A Pioneer for Black Artists
Koloane was known as a man of few words, but people paid attention when he spoke because his words translated into meaningful action. Koloane co-founded the first art gallery in South Africa dedicated to the promotion of black African artists, carving out a space for them in a world that wanted to silence their experiences and expression. He later curated the Federation Union of Black Artists (FUBA) which was a safe space for black writers, artists, and musicians who were trying to grapple with the horrors of apartheid. Ironically though, it was precisely this distinction that Koloane was trying to escape. Reflecting on the complexity of these labels and categorisations, he shared:
“It is only black artists who are insistently reminded at every possible occasion about their own identity, and how they should be conscious of it.”
Unjust Laws Excluding Black Artists
Born in 1938 in the township of Alexandra, a suburb of Johannesburg, and brought up in Soweto, Koloane entered the art world later in life, only starting to paint professionally in the early 1970s. In fact, because of the Separate Amenities Act of 1953, Koloane didn’t see the inside of an art gallery until he was in his mid-thirties as one had to be “accompanied by a white and, by implication, superior person” in order to do so. Nonetheless, despite discriminatory laws preventing him from visiting galleries, his passion for art began when he was in high school. One of his peers, celebrated artist Louis Maqhubela, was a student at the famous Polly Street Art Centre and gave Koloane his first art lessons. However, when Koloane’s father grew ill, he left school and took on clerical work to ensure his family would survive. His art career was thus put on hold as he shouldered familial responsibilities and only resumed in the 1970s when he joined an artists workshop run by white artist and activist, Bill Ainslie. Increasingly trying to escape the narrow ‘township art’ category that white audiences found more palatable and acceptable for black artists, Koloane shared:
“They used to call the work that we did as the township art because we were from the townships. Our work was excluded from the mainstream expression of what the whites were doing. So, we felt that we must do something to not to succumb to this idea of being labelled as township art and that we should remove it completely.”
Koloane’s abstraction artwork was a fierce form of resistance against these limiting stereotypes. He went on to create his own spaces and workshops where he could mentor emerging black artists and later co-founded one of the first visual-art studio programmes on the continent, named The Bag Factory. His international profile also grew, with his participation in groundbreaking exhibitions in London and New York.
Reclaiming Art and Space
One of Koloane’s key mediations – throughout his work and activism – was a reflection on the politics of space. In 1995 he shared the following with art critic, Ivor Powell:
“apartheid was a politics of space more than anything…Much of the apartheid legislation was denying people the right to move. It’s all about space, restricting space. Claiming art is also reclaiming space.”

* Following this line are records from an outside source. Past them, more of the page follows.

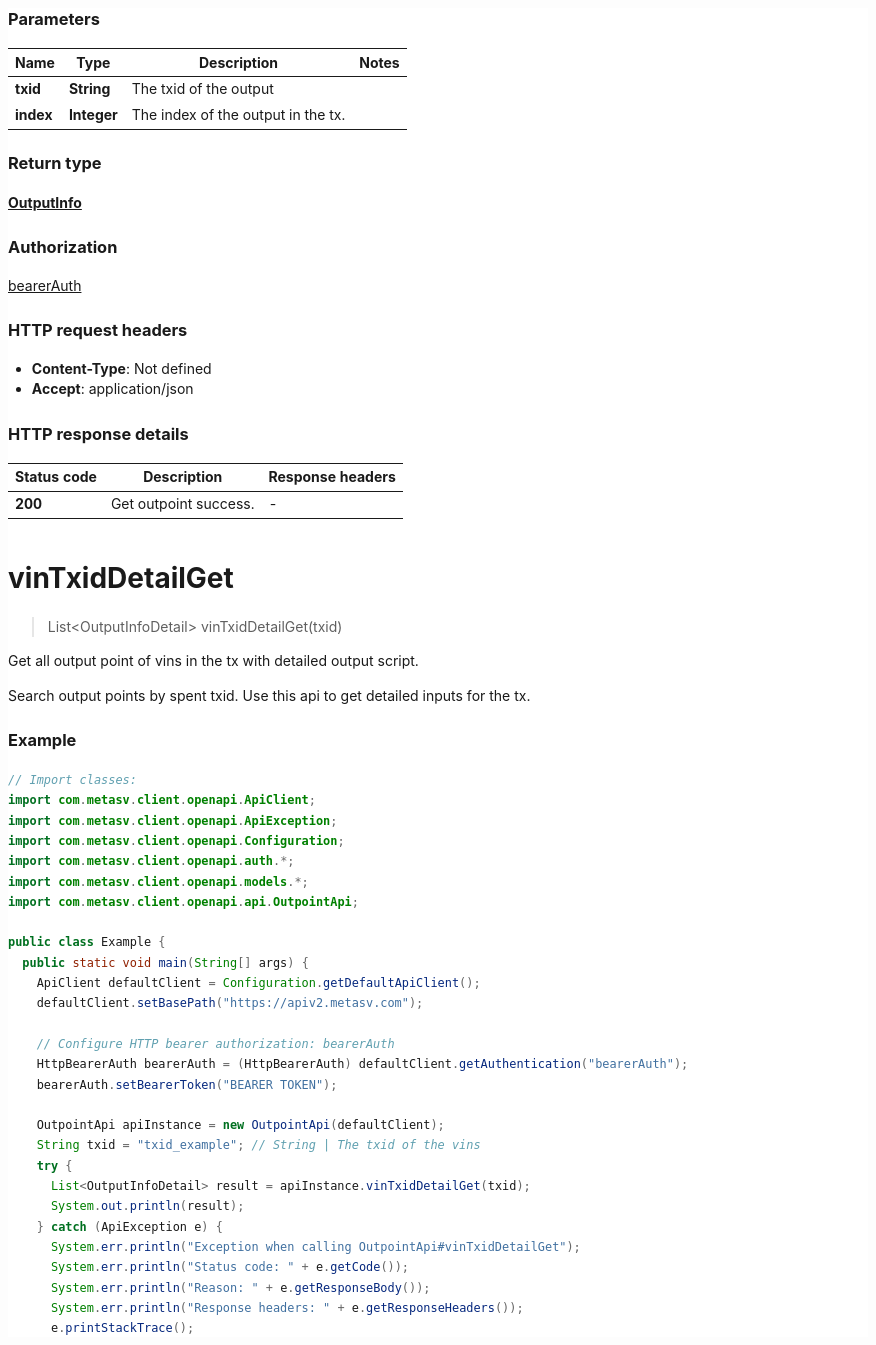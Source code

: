 ### Parameters

Name | Type | Description  | Notes
------------- | ------------- | ------------- | -------------
 **txid** | **String**| The txid of the output |
 **index** | **Integer**| The index of the output in the tx. |

### Return type

[**OutputInfo**](OutputInfo.md)

### Authorization

[bearerAuth](../README.md#bearerAuth)

### HTTP request headers

 - **Content-Type**: Not defined
 - **Accept**: application/json

### HTTP response details
| Status code | Description | Response headers |
|-------------|-------------|------------------|
**200** | Get outpoint success. |  -  |

<a name="vinTxidDetailGet"></a>
# **vinTxidDetailGet**
> List&lt;OutputInfoDetail&gt; vinTxidDetailGet(txid)

Get all output point of vins in the tx with detailed output script.

Search output points by spent txid. Use this api to get detailed inputs for the tx.

### Example
```java
// Import classes:
import com.metasv.client.openapi.ApiClient;
import com.metasv.client.openapi.ApiException;
import com.metasv.client.openapi.Configuration;
import com.metasv.client.openapi.auth.*;
import com.metasv.client.openapi.models.*;
import com.metasv.client.openapi.api.OutpointApi;

public class Example {
  public static void main(String[] args) {
    ApiClient defaultClient = Configuration.getDefaultApiClient();
    defaultClient.setBasePath("https://apiv2.metasv.com");
    
    // Configure HTTP bearer authorization: bearerAuth
    HttpBearerAuth bearerAuth = (HttpBearerAuth) defaultClient.getAuthentication("bearerAuth");
    bearerAuth.setBearerToken("BEARER TOKEN");

    OutpointApi apiInstance = new OutpointApi(defaultClient);
    String txid = "txid_example"; // String | The txid of the vins
    try {
      List<OutputInfoDetail> result = apiInstance.vinTxidDetailGet(txid);
      System.out.println(result);
    } catch (ApiException e) {
      System.err.println("Exception when calling OutpointApi#vinTxidDetailGet");
      System.err.println("Status code: " + e.getCode());
      System.err.println("Reason: " + e.getResponseBody());
      System.err.println("Response headers: " + e.getResponseHeaders());
      e.printStackTrace();
```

Through his creation of safe spaces for black artists and his visual work which strove to push the boundaries of what was expected, Koloane reclaimed both art and space. He will be remembered for his bold opposition to oppressive norms and narrow categorisations, his passion for the rights of black artists, and his ability to foster a culture of radical self-identification during increasingly precarious times. A true South African icon has been lost, but his extraordinary legacy remains and can live on if we realise his poignant message:
“Art can also play a part in redefining our history to facilitate mutual understanding and reconciliation between people of all races.”